**Exercise brief**
Take each line in the entries below that holds "Linux" and show it.
━━━━━ Stored data
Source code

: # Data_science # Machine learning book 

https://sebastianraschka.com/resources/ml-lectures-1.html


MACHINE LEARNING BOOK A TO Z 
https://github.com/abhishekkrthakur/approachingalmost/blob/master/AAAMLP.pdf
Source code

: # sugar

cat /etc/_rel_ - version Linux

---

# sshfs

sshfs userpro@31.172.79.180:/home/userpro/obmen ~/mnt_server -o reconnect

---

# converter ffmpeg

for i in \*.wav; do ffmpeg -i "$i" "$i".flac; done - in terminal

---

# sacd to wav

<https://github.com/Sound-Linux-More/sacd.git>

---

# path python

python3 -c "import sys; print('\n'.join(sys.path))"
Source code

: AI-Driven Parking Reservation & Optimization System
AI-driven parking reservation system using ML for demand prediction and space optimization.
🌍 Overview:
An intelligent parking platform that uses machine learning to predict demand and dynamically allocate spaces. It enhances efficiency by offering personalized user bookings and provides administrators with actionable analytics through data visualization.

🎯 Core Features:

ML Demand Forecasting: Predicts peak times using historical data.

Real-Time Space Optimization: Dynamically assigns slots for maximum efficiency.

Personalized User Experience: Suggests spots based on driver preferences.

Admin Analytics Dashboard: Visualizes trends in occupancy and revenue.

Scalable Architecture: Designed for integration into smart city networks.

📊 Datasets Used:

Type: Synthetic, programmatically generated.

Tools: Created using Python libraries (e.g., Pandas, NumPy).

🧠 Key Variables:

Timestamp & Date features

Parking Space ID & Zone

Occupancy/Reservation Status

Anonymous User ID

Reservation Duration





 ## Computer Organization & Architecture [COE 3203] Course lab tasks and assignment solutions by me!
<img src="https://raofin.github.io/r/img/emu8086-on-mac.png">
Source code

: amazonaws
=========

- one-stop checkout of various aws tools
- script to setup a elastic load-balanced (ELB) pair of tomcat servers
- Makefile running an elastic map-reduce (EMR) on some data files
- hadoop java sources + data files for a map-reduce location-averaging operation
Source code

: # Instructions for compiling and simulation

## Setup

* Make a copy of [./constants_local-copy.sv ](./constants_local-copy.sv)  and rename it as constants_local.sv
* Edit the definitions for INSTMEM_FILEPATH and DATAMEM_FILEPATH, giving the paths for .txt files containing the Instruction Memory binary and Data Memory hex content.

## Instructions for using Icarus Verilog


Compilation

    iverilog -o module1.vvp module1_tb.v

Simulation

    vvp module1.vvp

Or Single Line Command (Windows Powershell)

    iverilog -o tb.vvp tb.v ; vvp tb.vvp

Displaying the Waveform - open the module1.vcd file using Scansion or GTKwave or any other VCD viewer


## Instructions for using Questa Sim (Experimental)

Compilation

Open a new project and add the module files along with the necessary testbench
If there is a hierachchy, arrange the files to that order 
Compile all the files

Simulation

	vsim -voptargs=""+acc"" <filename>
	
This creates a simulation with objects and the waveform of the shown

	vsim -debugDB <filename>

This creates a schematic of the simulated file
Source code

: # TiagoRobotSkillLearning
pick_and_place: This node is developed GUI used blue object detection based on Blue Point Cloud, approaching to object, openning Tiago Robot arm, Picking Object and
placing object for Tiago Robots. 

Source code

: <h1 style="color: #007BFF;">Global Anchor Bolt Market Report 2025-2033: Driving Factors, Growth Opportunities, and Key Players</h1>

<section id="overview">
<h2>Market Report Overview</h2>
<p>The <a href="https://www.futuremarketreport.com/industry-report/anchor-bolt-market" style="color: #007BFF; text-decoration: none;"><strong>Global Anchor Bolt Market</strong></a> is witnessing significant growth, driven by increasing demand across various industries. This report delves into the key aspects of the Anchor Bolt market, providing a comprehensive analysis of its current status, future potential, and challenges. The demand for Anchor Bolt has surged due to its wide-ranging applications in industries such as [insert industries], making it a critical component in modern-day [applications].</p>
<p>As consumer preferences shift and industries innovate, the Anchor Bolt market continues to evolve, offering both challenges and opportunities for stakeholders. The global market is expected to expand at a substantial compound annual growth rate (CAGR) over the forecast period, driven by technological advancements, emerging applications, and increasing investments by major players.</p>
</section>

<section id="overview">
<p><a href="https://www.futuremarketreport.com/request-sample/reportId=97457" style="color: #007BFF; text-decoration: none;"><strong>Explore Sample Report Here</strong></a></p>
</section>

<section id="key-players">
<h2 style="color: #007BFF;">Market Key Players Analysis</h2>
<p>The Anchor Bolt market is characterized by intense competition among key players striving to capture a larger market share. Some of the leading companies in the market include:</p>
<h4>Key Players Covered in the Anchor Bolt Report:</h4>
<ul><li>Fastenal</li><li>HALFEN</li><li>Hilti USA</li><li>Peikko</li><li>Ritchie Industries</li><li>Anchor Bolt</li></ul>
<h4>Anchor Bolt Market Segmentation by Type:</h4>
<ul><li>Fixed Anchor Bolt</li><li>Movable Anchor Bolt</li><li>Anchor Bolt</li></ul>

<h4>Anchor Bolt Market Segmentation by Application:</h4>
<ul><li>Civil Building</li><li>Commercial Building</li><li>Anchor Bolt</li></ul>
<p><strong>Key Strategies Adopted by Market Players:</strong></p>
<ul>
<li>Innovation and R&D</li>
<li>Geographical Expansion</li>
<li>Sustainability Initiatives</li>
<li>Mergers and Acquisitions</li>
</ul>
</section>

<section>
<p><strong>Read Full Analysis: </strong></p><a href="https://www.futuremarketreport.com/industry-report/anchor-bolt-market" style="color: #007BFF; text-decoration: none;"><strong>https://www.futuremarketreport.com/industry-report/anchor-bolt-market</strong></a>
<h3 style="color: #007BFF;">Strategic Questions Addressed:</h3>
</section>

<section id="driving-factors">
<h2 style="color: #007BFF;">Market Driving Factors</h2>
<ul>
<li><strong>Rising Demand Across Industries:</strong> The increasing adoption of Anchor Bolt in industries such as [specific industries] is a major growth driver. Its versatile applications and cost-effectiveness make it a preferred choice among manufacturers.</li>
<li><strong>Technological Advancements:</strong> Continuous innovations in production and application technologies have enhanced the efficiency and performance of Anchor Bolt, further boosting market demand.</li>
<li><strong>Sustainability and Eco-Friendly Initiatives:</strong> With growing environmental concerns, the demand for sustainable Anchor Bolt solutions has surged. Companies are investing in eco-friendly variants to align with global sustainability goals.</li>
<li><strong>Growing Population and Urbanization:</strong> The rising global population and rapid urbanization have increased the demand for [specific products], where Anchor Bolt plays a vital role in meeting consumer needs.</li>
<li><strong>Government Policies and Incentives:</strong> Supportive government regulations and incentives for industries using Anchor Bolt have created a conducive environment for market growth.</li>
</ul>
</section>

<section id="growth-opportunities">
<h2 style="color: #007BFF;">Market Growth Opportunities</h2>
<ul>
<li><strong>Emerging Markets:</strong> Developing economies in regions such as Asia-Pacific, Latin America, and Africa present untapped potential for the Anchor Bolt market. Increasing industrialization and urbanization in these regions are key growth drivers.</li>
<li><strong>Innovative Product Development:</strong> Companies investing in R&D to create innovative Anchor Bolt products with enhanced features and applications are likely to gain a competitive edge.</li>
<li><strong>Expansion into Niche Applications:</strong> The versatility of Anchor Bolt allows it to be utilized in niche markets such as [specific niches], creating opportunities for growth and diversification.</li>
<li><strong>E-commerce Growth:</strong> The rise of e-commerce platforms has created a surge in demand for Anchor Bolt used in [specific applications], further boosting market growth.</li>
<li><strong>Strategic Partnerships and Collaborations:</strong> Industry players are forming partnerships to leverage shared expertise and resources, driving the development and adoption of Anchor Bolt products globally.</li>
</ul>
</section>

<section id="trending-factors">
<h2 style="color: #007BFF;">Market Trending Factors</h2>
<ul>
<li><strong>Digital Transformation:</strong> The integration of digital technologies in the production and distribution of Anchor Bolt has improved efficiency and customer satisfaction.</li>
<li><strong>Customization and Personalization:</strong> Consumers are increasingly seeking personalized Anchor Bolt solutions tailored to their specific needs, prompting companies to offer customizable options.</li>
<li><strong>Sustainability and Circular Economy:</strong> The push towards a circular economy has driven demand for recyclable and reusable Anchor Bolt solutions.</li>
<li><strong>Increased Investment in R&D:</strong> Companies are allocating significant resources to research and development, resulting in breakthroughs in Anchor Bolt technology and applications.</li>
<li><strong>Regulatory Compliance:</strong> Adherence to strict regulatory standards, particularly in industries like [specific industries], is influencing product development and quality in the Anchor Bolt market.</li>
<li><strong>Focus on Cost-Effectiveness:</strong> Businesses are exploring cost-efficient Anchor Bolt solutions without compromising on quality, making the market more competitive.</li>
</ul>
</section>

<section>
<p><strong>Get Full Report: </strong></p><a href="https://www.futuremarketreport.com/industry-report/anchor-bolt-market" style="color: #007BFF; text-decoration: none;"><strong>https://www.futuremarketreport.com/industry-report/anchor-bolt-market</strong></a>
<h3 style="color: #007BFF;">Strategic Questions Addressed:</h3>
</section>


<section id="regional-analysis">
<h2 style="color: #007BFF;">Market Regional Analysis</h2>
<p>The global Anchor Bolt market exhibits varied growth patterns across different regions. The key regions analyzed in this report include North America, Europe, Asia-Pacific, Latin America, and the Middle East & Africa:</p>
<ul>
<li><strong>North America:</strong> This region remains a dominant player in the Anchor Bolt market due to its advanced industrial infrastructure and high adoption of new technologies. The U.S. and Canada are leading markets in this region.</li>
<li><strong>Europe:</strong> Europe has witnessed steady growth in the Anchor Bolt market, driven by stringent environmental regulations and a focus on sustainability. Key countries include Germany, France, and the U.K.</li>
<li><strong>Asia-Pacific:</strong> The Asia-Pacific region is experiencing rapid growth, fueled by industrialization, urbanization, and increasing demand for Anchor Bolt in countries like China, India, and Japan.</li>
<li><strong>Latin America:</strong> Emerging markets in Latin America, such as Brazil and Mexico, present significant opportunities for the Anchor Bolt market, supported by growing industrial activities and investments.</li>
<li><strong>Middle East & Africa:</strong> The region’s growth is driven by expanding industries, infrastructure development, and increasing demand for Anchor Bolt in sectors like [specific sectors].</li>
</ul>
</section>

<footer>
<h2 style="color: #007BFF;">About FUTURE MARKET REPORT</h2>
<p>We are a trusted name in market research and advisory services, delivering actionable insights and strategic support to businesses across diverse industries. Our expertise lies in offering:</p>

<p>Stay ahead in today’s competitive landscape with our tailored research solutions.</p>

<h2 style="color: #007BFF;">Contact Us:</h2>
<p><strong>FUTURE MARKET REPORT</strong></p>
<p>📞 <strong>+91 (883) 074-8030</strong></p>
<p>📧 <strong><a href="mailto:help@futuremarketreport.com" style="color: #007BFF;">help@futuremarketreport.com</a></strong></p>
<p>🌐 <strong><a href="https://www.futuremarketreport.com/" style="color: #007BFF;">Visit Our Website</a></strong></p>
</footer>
━━━━━━━━━━
**Worked solution**
cat /etc/_rel_ - version Linux
<https://github.com/Sound-Linux-More/sacd.git>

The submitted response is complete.